(AVAILABLE DATA Opens)
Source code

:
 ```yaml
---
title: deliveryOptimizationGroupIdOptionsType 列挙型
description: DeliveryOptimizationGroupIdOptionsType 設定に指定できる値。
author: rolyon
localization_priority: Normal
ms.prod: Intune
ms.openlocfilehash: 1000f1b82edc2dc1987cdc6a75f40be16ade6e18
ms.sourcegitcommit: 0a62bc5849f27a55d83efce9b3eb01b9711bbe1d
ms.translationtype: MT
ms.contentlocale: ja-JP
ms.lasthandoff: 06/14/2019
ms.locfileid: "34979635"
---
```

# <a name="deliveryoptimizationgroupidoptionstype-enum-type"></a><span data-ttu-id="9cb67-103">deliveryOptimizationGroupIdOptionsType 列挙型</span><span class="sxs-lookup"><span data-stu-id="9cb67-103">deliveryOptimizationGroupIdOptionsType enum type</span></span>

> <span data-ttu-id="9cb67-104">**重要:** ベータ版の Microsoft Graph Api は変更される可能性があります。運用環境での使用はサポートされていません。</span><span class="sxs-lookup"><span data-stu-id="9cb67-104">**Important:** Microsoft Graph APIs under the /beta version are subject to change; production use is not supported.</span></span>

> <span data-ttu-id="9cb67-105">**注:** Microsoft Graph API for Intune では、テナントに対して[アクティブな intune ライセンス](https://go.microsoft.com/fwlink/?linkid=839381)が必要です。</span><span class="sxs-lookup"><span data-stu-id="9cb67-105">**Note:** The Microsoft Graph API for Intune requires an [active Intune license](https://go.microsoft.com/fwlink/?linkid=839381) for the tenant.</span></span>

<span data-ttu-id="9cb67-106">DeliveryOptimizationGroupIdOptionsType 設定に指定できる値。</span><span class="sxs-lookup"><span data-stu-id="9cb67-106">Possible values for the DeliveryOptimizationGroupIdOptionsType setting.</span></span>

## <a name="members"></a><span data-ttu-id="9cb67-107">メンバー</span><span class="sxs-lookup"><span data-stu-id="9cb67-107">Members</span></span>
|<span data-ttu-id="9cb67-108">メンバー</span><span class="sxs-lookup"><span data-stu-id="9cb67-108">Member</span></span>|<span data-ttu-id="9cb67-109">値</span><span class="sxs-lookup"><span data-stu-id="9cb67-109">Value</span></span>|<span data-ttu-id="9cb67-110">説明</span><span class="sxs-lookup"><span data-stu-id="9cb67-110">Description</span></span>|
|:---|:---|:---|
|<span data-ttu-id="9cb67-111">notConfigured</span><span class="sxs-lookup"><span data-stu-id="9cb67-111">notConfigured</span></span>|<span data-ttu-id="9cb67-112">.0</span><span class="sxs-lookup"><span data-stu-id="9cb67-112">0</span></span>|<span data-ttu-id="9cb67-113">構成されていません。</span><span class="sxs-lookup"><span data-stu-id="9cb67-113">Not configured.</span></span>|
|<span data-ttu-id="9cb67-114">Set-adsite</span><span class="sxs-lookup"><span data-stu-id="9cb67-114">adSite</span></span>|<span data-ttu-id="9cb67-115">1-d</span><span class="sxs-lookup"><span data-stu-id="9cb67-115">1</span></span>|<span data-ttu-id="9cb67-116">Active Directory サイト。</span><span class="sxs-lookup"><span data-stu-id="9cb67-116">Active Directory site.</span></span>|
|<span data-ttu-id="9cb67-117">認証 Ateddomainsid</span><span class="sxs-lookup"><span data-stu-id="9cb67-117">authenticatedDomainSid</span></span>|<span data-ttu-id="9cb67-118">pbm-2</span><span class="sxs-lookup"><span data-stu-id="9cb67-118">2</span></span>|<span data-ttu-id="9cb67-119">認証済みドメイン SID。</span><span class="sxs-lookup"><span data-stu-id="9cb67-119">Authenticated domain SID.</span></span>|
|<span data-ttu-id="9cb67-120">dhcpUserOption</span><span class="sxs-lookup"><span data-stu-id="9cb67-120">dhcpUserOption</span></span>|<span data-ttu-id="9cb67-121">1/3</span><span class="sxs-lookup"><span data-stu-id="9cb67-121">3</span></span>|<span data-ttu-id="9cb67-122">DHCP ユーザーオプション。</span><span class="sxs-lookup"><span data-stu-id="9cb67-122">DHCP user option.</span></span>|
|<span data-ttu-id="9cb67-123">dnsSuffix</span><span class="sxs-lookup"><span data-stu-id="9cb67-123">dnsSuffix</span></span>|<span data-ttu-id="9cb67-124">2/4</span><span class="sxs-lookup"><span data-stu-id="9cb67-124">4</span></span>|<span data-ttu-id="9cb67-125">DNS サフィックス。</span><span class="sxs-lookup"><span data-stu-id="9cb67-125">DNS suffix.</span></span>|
(AVAILABLE DATA Closes)
All of the data must be set down again exactly.

Source code

:
 ```yaml
---
title: deliveryOptimizationGroupIdOptionsType 列挙型
description: DeliveryOptimizationGroupIdOptionsType 設定に指定できる値。
author: rolyon
localization_priority: Normal
ms.prod: Intune
ms.openlocfilehash: 1000f1b82edc2dc1987cdc6a75f40be16ade6e18
ms.sourcegitcommit: 0a62bc5849f27a55d83efce9b3eb01b9711bbe1d
ms.translationtype: MT
ms.contentlocale: ja-JP
ms.lasthandoff: 06/14/2019
ms.locfileid: "34979635"
---
```

# <a name="deliveryoptimizationgroupidoptionstype-enum-type"></a><span data-ttu-id="9cb67-103">deliveryOptimizationGroupIdOptionsType 列挙型</span><span class="sxs-lookup"><span data-stu-id="9cb67-103">deliveryOptimizationGroupIdOptionsType enum type</span></span>

> <span data-ttu-id="9cb67-104">**重要:** ベータ版の Microsoft Graph Api は変更される可能性があります。運用環境での使用はサポートされていません。</span><span class="sxs-lookup"><span data-stu-id="9cb67-104">**Important:** Microsoft Graph APIs under the /beta version are subject to change; production use is not supported.</span></span>

> <span data-ttu-id="9cb67-105">**注:** Microsoft Graph API for Intune では、テナントに対して[アクティブな intune ライセンス](https://go.microsoft.com/fwlink/?linkid=839381)が必要です。</span><span class="sxs-lookup"><span data-stu-id="9cb67-105">**Note:** The Microsoft Graph API for Intune requires an [active Intune license](https://go.microsoft.com/fwlink/?linkid=839381) for the tenant.</span></span>

<span data-ttu-id="9cb67-106">DeliveryOptimizationGroupIdOptionsType 設定に指定できる値。</span><span class="sxs-lookup"><span data-stu-id="9cb67-106">Possible values for the DeliveryOptimizationGroupIdOptionsType setting.</span></span>

## <a name="members"></a><span data-ttu-id="9cb67-107">メンバー</span><span class="sxs-lookup"><span data-stu-id="9cb67-107">Members</span></span>
|<span data-ttu-id="9cb67-108">メンバー</span><span class="sxs-lookup"><span data-stu-id="9cb67-108">Member</span></span>|<span data-ttu-id="9cb67-109">値</span><span class="sxs-lookup"><span data-stu-id="9cb67-109">Value</span></span>|<span data-ttu-id="9cb67-110">説明</span><span class="sxs-lookup"><span data-stu-id="9cb67-110">Description</span></span>|
|:---|:---|:---|
|<span data-ttu-id="9cb67-111">notConfigured</span><span class="sxs-lookup"><span data-stu-id="9cb67-111">notConfigured</span></span>|<span data-ttu-id="9cb67-112">.0</span><span class="sxs-lookup"><span data-stu-id="9cb67-112">0</span></span>|<span data-ttu-id="9cb67-113">構成されていません。</span><span class="sxs-lookup"><span data-stu-id="9cb67-113">Not configured.</span></span>|
|<span data-ttu-id="9cb67-114">Set-adsite</span><span class="sxs-lookup"><span data-stu-id="9cb67-114">adSite</span></span>|<span data-ttu-id="9cb67-115">1-d</span><span class="sxs-lookup"><span data-stu-id="9cb67-115">1</span></span>|<span data-ttu-id="9cb67-116">Active Directory サイト。</span><span class="sxs-lookup"><span data-stu-id="9cb67-116">Active Directory site.</span></span>|
|<span data-ttu-id="9cb67-117">認証 Ateddomainsid</span><span class="sxs-lookup"><span data-stu-id="9cb67-117">authenticatedDomainSid</span></span>|<span data-ttu-id="9cb67-118">pbm-2</span><span class="sxs-lookup"><span data-stu-id="9cb67-118">2</span></span>|<span data-ttu-id="9cb67-119">認証済みドメイン SID。</span><span class="sxs-lookup"><span data-stu-id="9cb67-119">Authenticated domain SID.</span></span>|
|<span data-ttu-id="9cb67-120">dhcpUserOption</span><span class="sxs-lookup"><span data-stu-id="9cb67-120">dhcpUserOption</span></span>|<span data-ttu-id="9cb67-121">1/3</span><span class="sxs-lookup"><span data-stu-id="9cb67-121">3</span></span>|<span data-ttu-id="9cb67-122">DHCP ユーザーオプション。</span><span class="sxs-lookup"><span data-stu-id="9cb67-122">DHCP user option.</span></span>|
|<span data-ttu-id="9cb67-123">dnsSuffix</span><span class="sxs-lookup"><span data-stu-id="9cb67-123">dnsSuffix</span></span>|<span data-ttu-id="9cb67-124">2/4</span><span class="sxs-lookup"><span data-stu-id="9cb67-124">4</span></span>|<span data-ttu-id="9cb67-125">DNS サフィックス。</span><span class="sxs-lookup"><span data-stu-id="9cb67-125">DNS suffix.</span></span>|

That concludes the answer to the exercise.